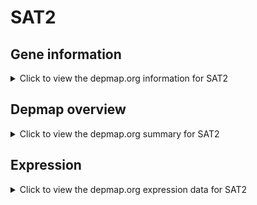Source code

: <h1>SAT2</h1>

<h2>Gene information</h2>
<details>
  <summary>Click to view the depmap.org information for SAT2</summary>
  <p><a href="https://depmap.org/portal/gene/SAT2?tab=about" target="_BLANK">Open page in a new tab...</a></p>
  <iframe src="https://depmap.org/portal/gene/SAT2?tab=about" style="border:none;width:100%;height:800px"></iframe>
</details>

<h2>Depmap overview</h2>
<details>
  <summary>Click to view the depmap.org summary for SAT2</summary>
  <p><a href="https://depmap.org/portal/gene/SAT2?tab=overview" target="_BLANK">Open page in a new tab...</a></p>
  <iframe src="https://depmap.org/portal/gene/SAT2?tab=overview" style="border:none;width:100%;height:800px"></iframe>
</details>

<h2>Expression</h2>
<details>
  <summary>Click to view the depmap.org expression data for SAT2</summary>
  <p><a href="https://depmap.org/portal/gene/SAT2?tab=characterization" target="_BLANK">Open page in a new tab...</a></p>
  <iframe src="https://depmap.org/portal/gene/SAT2?tab=characterization" style="border:none;width:100%;height:800px"></iframe>
</details>


<!--
<h2>Reactome Pathway diagram</h2>
<details>
  <summary>Click to view the Reactome pathway for SAT2</summary>
  <p><a href="PURL" target="_BLANK">Open page in a new tab...</a></p>
  PNAME
</details>
-->


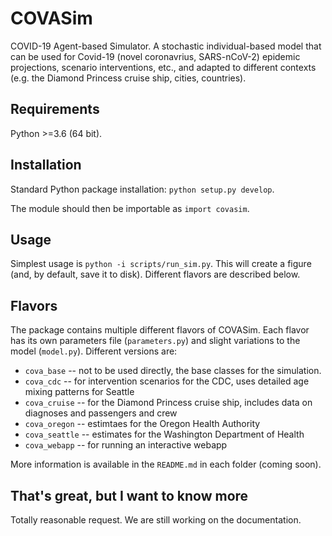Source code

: # COVASim

COVID-19 Agent-based Simulator. A stochastic individual-based model that can be used for Covid-19 (novel coronavrius, SARS-nCoV-2) epidemic projections, scenario interventions, etc., and adapted to different contexts (e.g. the Diamond Princess cruise ship, cities, countries).


## Requirements

Python >=3.6 (64 bit).


## Installation

Standard Python package installation: `python setup.py develop`.

The module should then be importable as `import covasim`.


## Usage

Simplest usage is `python -i scripts/run_sim.py`. This will create a figure (and, by default, save it to disk). Different flavors are described below.


## Flavors

The package contains multiple different flavors of COVASim. Each flavor has its own parameters file (`parameters.py`) and slight variations to the model (`model.py`). Different versions are:
* `cova_base` -- not to be used directly, the base classes for the simulation.
* `cova_cdc` -- for intervention scenarios for the CDC, uses detailed age mixing patterns for Seattle
* `cova_cruise` -- for the Diamond Princess cruise ship, includes data on diagnoses and passengers and crew
* `cova_oregon` -- estimtaes for the Oregon Health Authority
* `cova_seattle` -- estimates for the Washington Department of Health
* `cova_webapp` -- for running an interactive webapp

More information is available in the `README.md` in each folder (coming soon).


## That's great, but I want to know more

Totally reasonable request. We are still working on the documentation.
============================================================
**TASK STATEMENT:** With the line containing "## That's great, but I want to know more" as the start and the last line of the listing as the end, restate that stretch word for word and nothing else.

**FINISHED TASK:**
## That's great, but I want to know more

Totally reasonable request. We are still working on the documentation.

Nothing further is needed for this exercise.